═══ RECORD EXCERPTS

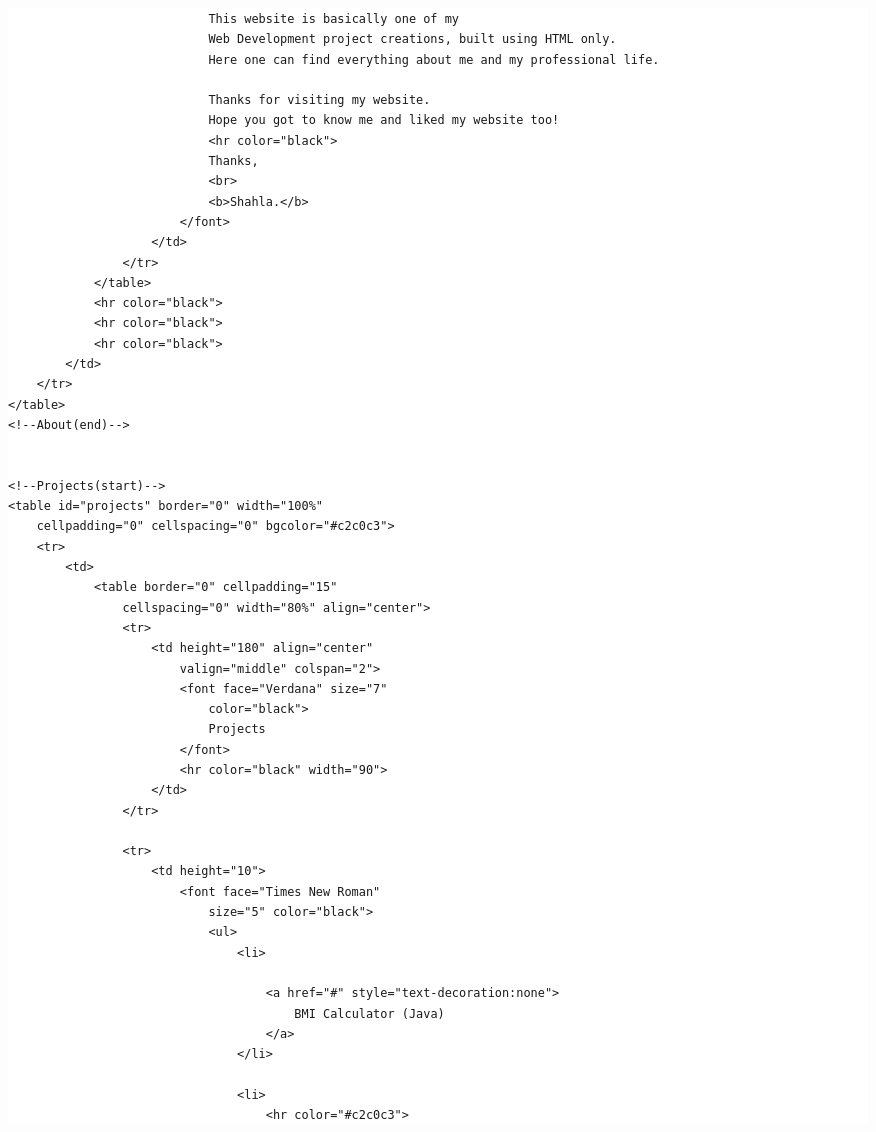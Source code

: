 								This website is basically one of my
								Web Development project creations, built using HTML only.
								Here one can find everything about me and my professional life.

								Thanks for visiting my website.
								Hope you got to know me and liked my website too!
								<hr color="black">
								Thanks,
								<br>
								<b>Shahla.</b>
							</font>
						</td>
					</tr>
				</table>
				<hr color="black">
				<hr color="black">
				<hr color="black">
			</td>
		</tr>
	</table>
	<!--About(end)-->


	<!--Projects(start)-->
	<table id="projects" border="0" width="100%"
		cellpadding="0" cellspacing="0" bgcolor="#c2c0c3">
		<tr>
			<td>
				<table border="0" cellpadding="15"
					cellspacing="0" width="80%" align="center">
					<tr>
						<td height="180" align="center"
							valign="middle" colspan="2">
							<font face="Verdana" size="7"
								color="black">
								Projects
							</font>
							<hr color="black" width="90">
						</td>
					</tr>

					<tr>
						<td height="10">
							<font face="Times New Roman"
								size="5" color="black">
								<ul>
									<li>
										
										<a href="#" style="text-decoration:none">
											BMI Calculator (Java) 
										</a>
									</li>

									<li>
										<hr color="#c2c0c3">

══════

[WHAT TO WORK ON]:
If a line in the records holds the string "table", copy it.

[EXERCISE RESULT]:
				</table>
	</table>
	<table id="projects" border="0" width="100%"
				<table border="0" cellpadding="15"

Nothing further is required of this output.